◆ WORK TO COMPLETE: A single number is required: the count of lines in the entries below that include the word "send".

◆ ◆ ◆ ◆ ◆ ◆ ◆

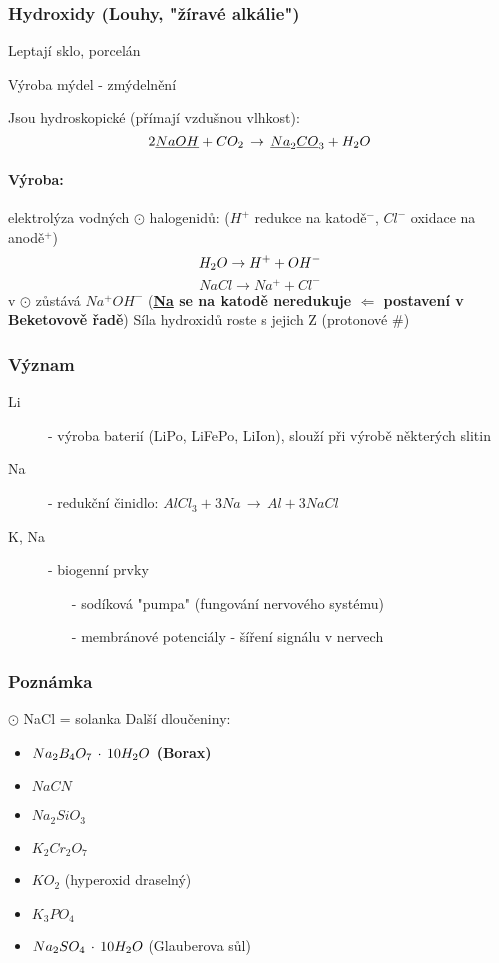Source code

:     \newpage
    \subsubsection{Hydroxidy (Louhy, "žíravé alkálie")}
        Leptají sklo, porcelán

        Výroba mýdel - zmýdelnění

        Jsou hydroskopické (přímají vzdušnou vlhkost):\[2\underline{NaOH} + CO_2\,\to\,\underline{Na}_2\underline{CO}_3 + H_2O \]
        \paragraph*{Výroba:}
            elektrolýza vodných $\odot$ halogenidů: ($H^+$ redukce na katodě$^-$, $Cl^-$ oxidace na anodě$^+$)
            \[H_2O \to H ^+ + OH^-\]
            \[NaCl \to Na^+ + Cl^-\]
            v $\odot$ zůstává $Na^+OH^-$ (\textbf{\underline{Na} se na katodě neredukuje $\Longleftarrow $ postavení v Beketovově řadě})
            Síla hydroxidů roste s jejich Z (protonové \#)
    \subsubsection{Význam}
        \begin{description}
            \item[Li] - výroba baterií (LiPo, LiFePo, LiIon), slouží při výrobě některých slitin
            \item[Na] - redukční činidlo: \(AlCl_3 + 3Na\,\to\,Al+3NaCl\)
            \item[K, Na] - biogenní prvky \begin{itemize}
                \item[-] sodíková "pumpa" (fungování nervového systému)
                \item[-] membránové potenciály - šíření signálu v nervech
            \end{itemize}
        \end{description}
    \subsubsection*{Poznámka}
    $\odot$ NaCl = solanka
    \newline
    \newline
    Další dloučeniny:
    \begin{itemize}
        \item \textbf{$ Na _2 B _4 O _7 \, \cdot \, 10 H_2O$ (Borax)}
        \item $NaCN$
        \item $Na_2SiO_3$
        \item $K _2 Cr _2 O _7$
        \item $K O _2$ (hyperoxid draselný)
        \item $K _3 P O _4$
        \item $Na _2 SO _4 \, \cdot \, 10 H_2O$ (Glauberova sůl)
    \end{itemize}


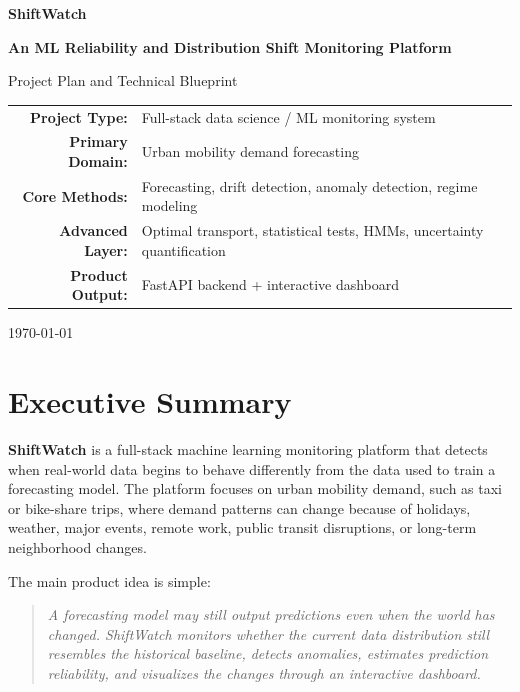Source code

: \documentclass[11pt]{article}
\begin{document}
\begin{titlepage}
    \centering
    \vspace*{1.5cm}
    {\Huge \textbf{ShiftWatch} \par}
    \vspace{0.5cm}
    {\Large \textbf{An ML Reliability and Distribution Shift Monitoring Platform}\par}
    \vspace{0.5cm}
    {\large Project Plan and Technical Blueprint\par}
    \vfill
    \begin{tabular}{rl}
        \textbf{Project Type:} & Full-stack data science / ML monitoring system \\
        \textbf{Primary Domain:} & Urban mobility demand forecasting \\
        \textbf{Core Methods:} & Forecasting, drift detection, anomaly detection, regime modeling \\
        \textbf{Advanced Layer:} & Optimal transport, statistical tests, HMMs, uncertainty quantification \\
        \textbf{Product Output:} & FastAPI backend + interactive dashboard \\
    \end{tabular}
    \vfill
    {\large \today\par}
\end{titlepage}

\tableofcontents
\newpage

\section{Executive Summary}

\textbf{ShiftWatch} is a full-stack machine learning monitoring platform that detects when real-world data begins to behave differently from the data used to train a forecasting model. The platform focuses on urban mobility demand, such as taxi or bike-share trips, where demand patterns can change because of holidays, weather, major events, remote work, public transit disruptions, or long-term neighborhood changes.

The main product idea is simple:

\begin{quote}
    \textit{A forecasting model may still output predictions even when the world has changed. ShiftWatch monitors whether the current data distribution still resembles the historical baseline, detects anomalies, estimates prediction reliability, and visualizes the changes through an interactive dashboard.}
\end{quote}
\end{document}
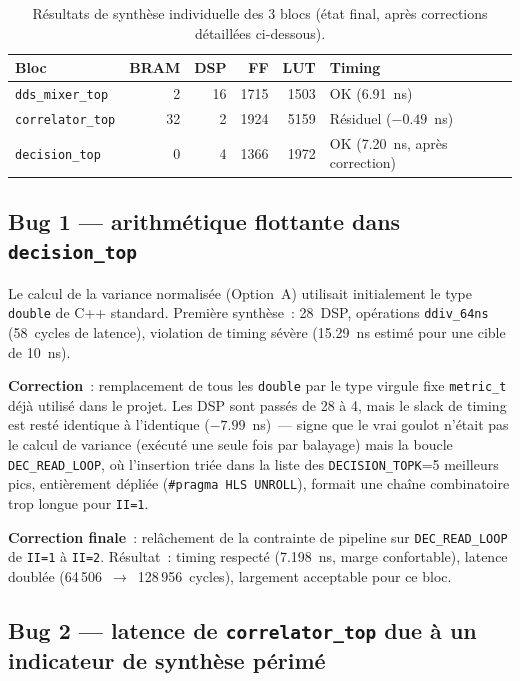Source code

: \documentclass[11pt,a4paper]{article}
\begin{document}
\begin{table}[H]
\centering
\renewcommand{\arraystretch}{1.3}
\begin{tabular}{lrrrrl}
\toprule
\textbf{Bloc} & \textbf{BRAM} & \textbf{DSP} & \textbf{FF} & \textbf{LUT} & \textbf{Timing} \\
\midrule
\texttt{dds\_mixer\_top} & 2 & 16 & 1715 & 1503 & OK (6.91~ns) \\
\texttt{correlator\_top} & 32 & 2 & 1924 & 5159 & Résiduel ($-0.49$~ns) \\
\texttt{decision\_top} & 0 & 4 & 1366 & 1972 & OK (7.20~ns, après correction) \\
\bottomrule
\end{tabular}
\caption{Résultats de synthèse individuelle des 3 blocs (état final, après corrections détaillées ci-dessous).}
\end{table}

\subsection{Bug 1 --- arithmétique flottante dans \texttt{decision\_top}}
\label{sec:bug1-decision}

Le calcul de la variance normalisée (Option~A) utilisait initialement le type \texttt{double} de C++ standard. Première synthèse~: 28~DSP, opérations \texttt{ddiv\_64ns} (58~cycles de latence), violation de timing sévère (15.29~ns estimé pour une cible de 10~ns).

\textbf{Correction}~: remplacement de tous les \texttt{double} par le type virgule fixe \texttt{metric\_t} déjà utilisé dans le projet. Les DSP sont passés de 28 à 4, mais le slack de timing est resté identique à l'identique ($-7.99$~ns)~--- signe que le vrai goulot n'était pas le calcul de variance (exécuté une seule fois par balayage) mais la boucle \texttt{DEC\_READ\_LOOP}, où l'insertion triée dans la liste des \texttt{DECISION\_TOPK}=5 meilleurs pics, entièrement dépliée (\texttt{\#pragma HLS UNROLL}), formait une chaîne combinatoire trop longue pour \texttt{II=1}.

\textbf{Correction finale}~: relâchement de la contrainte de pipeline sur \texttt{DEC\_READ\_LOOP} de \texttt{II=1} à \texttt{II=2}. Résultat~: timing respecté (7.198~ns, marge confortable), latence doublée (64\,506~$\to$~128\,956~cycles), largement acceptable pour ce bloc.

\subsection{Bug 2 --- latence de \texttt{correlator\_top} due à un indicateur de synthèse périmé}
\label{sec:bug2-correlator}
\end{document}
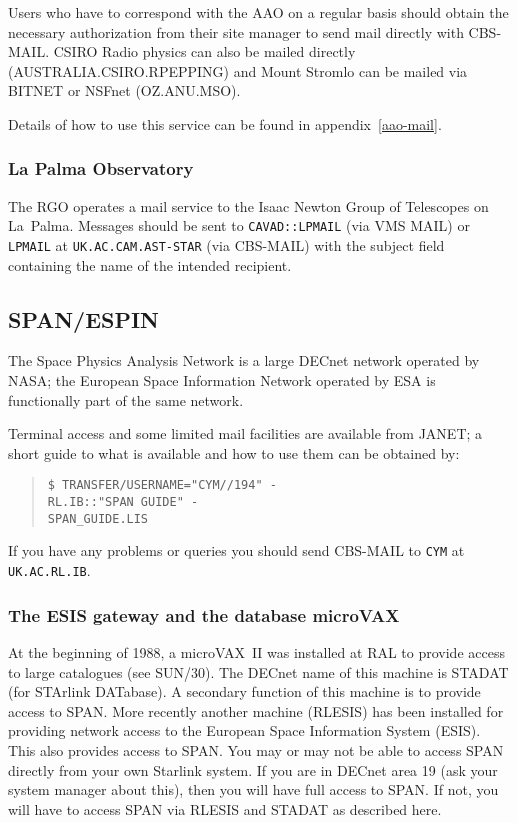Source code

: Users who have to correspond with the AAO on a regular basis should obtain
the necessary authorization from their site manager to send mail directly
with CBS-MAIL. CSIRO Radio physics can also be mailed directly
(AUSTRALIA.CSIRO.RPEPPING) and Mount Stromlo can be mailed via BITNET or NSFnet
(OZ.ANU.MSO).

Details of how to use this service can be found in appendix~\ref{aao-mail}.

\subsubsection{La Palma Observatory}

The RGO operates a mail service to the Isaac Newton Group of Telescopes on
La~Palma. Messages should be sent to {\tt CAVAD::LPMAIL} (via VMS MAIL) or
{\tt LPMAIL} at {\tt UK.AC.CAM.AST-STAR} (via CBS-MAIL)
with the subject field containing the name of the intended recipient.

\subsection{SPAN/ESPIN}

\label{SPAN}
The Space Physics Analysis Network is a large DECnet network operated by NASA;
the European Space Information Network operated by ESA is functionally part of
the same network.

Terminal access and some limited mail facilities are available from JANET; a
short guide to what is available and how to use them can be obtained by:
\begin{quote}
{\tt \$ TRANSFER/USERNAME="CYM//194" -\\
\hspace*{30mm}RL.IB::"SPAN GUIDE" -\\
\hspace*{30mm}SPAN\_GUIDE.LIS}
\end{quote}
If you have any problems or queries you should send CBS-MAIL to {\tt CYM}
at {\tt UK.AC.RL.IB}.

\subsubsection{The ESIS gateway and the database microVAX}
\label{RLESIS}
At the beginning of 1988, a microVAX~II was installed at RAL to provide access
to large catalogues (see SUN/30). The DECnet name of this machine is STADAT
(for STArlink DATabase). A secondary function of this machine is to provide
access to SPAN. More recently another machine (RLESIS) has been installed for
providing network access to the European Space Information System (ESIS). This
also provides access to SPAN. You may or may not be able to access SPAN
directly from your own Starlink system. If you are in DECnet area 19 (ask your
system manager about this), then you will have full access to SPAN. If not, you
will have to access SPAN via RLESIS and STADAT as described here.

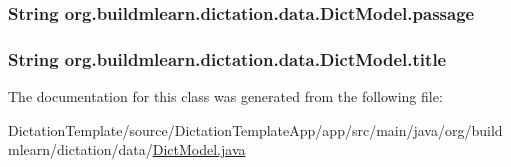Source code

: \subsubsection[{\texorpdfstring{passage}{passage}}]{\setlength{\rightskip}{0pt plus 5cm}String org.\+buildmlearn.\+dictation.\+data.\+Dict\+Model.\+passage\hspace{0.3cm}{\ttfamily [private]}}\hypertarget{classorg_1_1buildmlearn_1_1dictation_1_1data_1_1DictModel_a6b9ba2d7f22e05f502fc1a0d8f87fa07}{}\label{classorg_1_1buildmlearn_1_1dictation_1_1data_1_1DictModel_a6b9ba2d7f22e05f502fc1a0d8f87fa07}
\subsubsection[{\texorpdfstring{title}{title}}]{\setlength{\rightskip}{0pt plus 5cm}String org.\+buildmlearn.\+dictation.\+data.\+Dict\+Model.\+title\hspace{0.3cm}{\ttfamily [private]}}\hypertarget{classorg_1_1buildmlearn_1_1dictation_1_1data_1_1DictModel_a6dff5f3fd1ed4d80623367c54a5aef25}{}\label{classorg_1_1buildmlearn_1_1dictation_1_1data_1_1DictModel_a6dff5f3fd1ed4d80623367c54a5aef25}


The documentation for this class was generated from the following file\+:\begin{DoxyCompactItemize}
\item 
Dictation\+Template/source/\+Dictation\+Template\+App/app/src/main/java/org/buildmlearn/dictation/data/\hyperlink{DictModel_8java}{Dict\+Model.\+java}\end{DoxyCompactItemize}
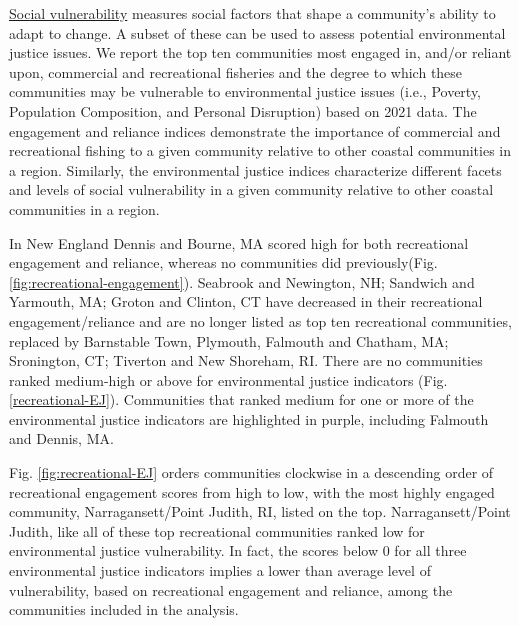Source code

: \documentclass[
  10pt,
]{article}
\begin{document}
\href{https://noaa-edab.github.io/catalog/engagement-reliance-and-environmental-justice-in-top-fishing-communities.html}{Social vulnerability} measures social factors that shape a community's ability to adapt to change. A subset of these can be used to assess potential environmental justice issues. We report the top ten communities most engaged in, and/or reliant upon, commercial and recreational fisheries and the degree to which these communities may be vulnerable to environmental justice issues (i.e., Poverty, Population Composition, and Personal Disruption) based on 2021 data. The engagement and reliance indices demonstrate the importance of commercial and recreational fishing to a given community relative to other coastal communities in a region. Similarly, the environmental justice indices characterize different facets and levels of social vulnerability in a given community relative to other coastal communities in a region.

In New England Dennis and Bourne, MA scored high for both recreational engagement and reliance, whereas no communities did previously(Fig.\ref{fig:recreational-engagement}). Seabrook and Newington, NH; Sandwich and Yarmouth, MA; Groton and Clinton, CT have decreased in their recreational engagement/reliance and are no longer listed as top ten recreational communities, replaced by Barnstable Town, Plymouth, Falmouth and Chatham, MA; Sronington, CT; Tiverton and New Shoreham, RI. There are no communities ranked medium-high or above for environmental justice indicators (Fig. \ref{recreational-EJ}). Communities that ranked medium for one or more of the environmental justice indicators are highlighted in purple, including Falmouth and Dennis, MA.

Fig. \ref{fig:recreational-EJ} orders communities clockwise in a descending order of recreational engagement scores from high to low, with the most highly engaged community, Narragansett/Point Judith, RI, listed on the top. Narragansett/Point Judith, like all of these top recreational communities ranked low for environmental justice vulnerability. In fact, the scores below 0 for all three environmental justice indicators implies a lower than average level of vulnerability, based on recreational engagement and reliance, among the communities included in the analysis.
\end{document}
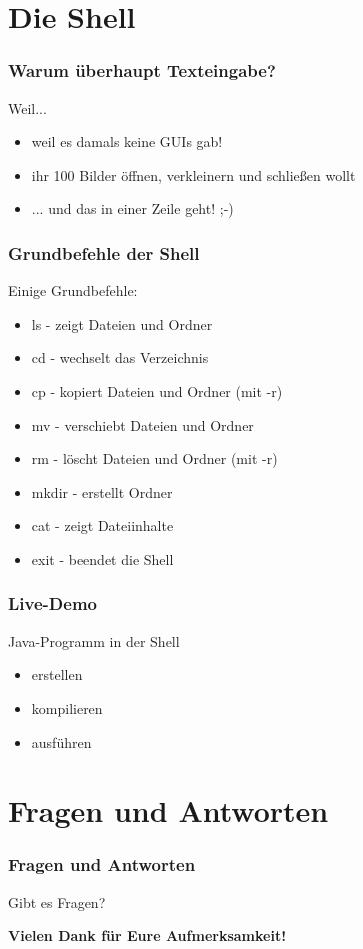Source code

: \documentclass[12pt]{beamer}
\begin{document}
\section{Die Shell}

\begin{frame}
	\frametitle{Warum überhaupt Texteingabe?}

	Weil...
	\begin{itemize}
		\pause
		\item weil es damals keine GUIs gab!
		\pause
		\item ihr 100 Bilder öffnen, verkleinern und schließen wollt
		\pause
		\item ... und das in einer Zeile geht! ;-)
	\end{itemize}
\end{frame}

\begin{frame}

	\frametitle{Grundbefehle der Shell}
	
	Einige Grundbefehle:
	\begin{itemize}
		\pause
		\item	ls - zeigt Dateien und Ordner
		\pause
		\item cd - wechselt das Verzeichnis
		\pause
		\item	cp - kopiert Dateien und Ordner (mit -r)
		\pause
		\item	mv - verschiebt Dateien und Ordner
		\pause
		\item rm - löscht Dateien und Ordner (mit -r)
		\pause
		\item mkdir - erstellt Ordner
		\pause
		\item cat - zeigt Dateiinhalte
		\pause
		\item exit - beendet die Shell
	\end{itemize}
\end{frame}

\begin{frame}

	\frametitle{Live-Demo}

	Java-Programm in der Shell
	\begin{itemize}
		\item erstellen
		\item kompilieren
		\item ausführen
	\end{itemize}

\end{frame}

\section{Fragen und Antworten}

\begin{frame}
	\frametitle{Fragen und Antworten}

	\begin{center}
		\large Gibt es Fragen?
	\end{center}
	\pause
	\centerline{\textbf{Vielen Dank für Eure Aufmerksamkeit!}}
\end{frame}
\end{document}
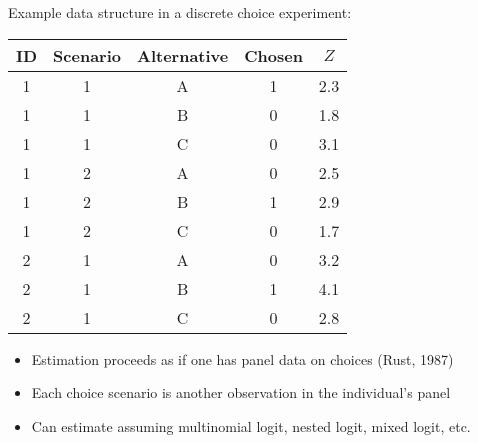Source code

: \documentclass[aspectratio=169]{beamer}
\begin{document}
\begin{frame}

Example data structure in a discrete choice experiment:

\bigskip{}

\begin{table}
\centering
\begin{tabular}{ccccc}
\toprule
ID & Scenario & Alternative & Chosen & $Z$ \\
\midrule
1 & 1 & A & 1 & 2.3 \\
1 & 1 & B & 0 & 1.8 \\
1 & 1 & C & 0 & 3.1 \\ \midrule
1 & 2 & A & 0 & 2.5 \\
1 & 2 & B & 1 & 2.9 \\
1 & 2 & C & 0 & 1.7 \\ \midrule
2 & 1 & A & 0 & 3.2 \\
2 & 1 & B & 1 & 4.1 \\
2 & 1 & C & 0 & 2.8 \\
\bottomrule
\end{tabular}
\end{table}

\bigskip{}


\end{frame}




\begin{frame}

\begin{itemize}
\itemsep1.5em
\item<1-> Estimation proceeds as if one has panel data on choices (Rust, 1987)
\item<2-> Each choice scenario is another observation in the individual's panel
\item<3-> Can estimate assuming multinomial logit, nested logit, mixed logit, etc.
\end{itemize}

\end{frame}
\end{document}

◆ ◆ ◆ ◆ ◆ ◆ ◆

◆ ANSWER TO THE PROBLEM: 2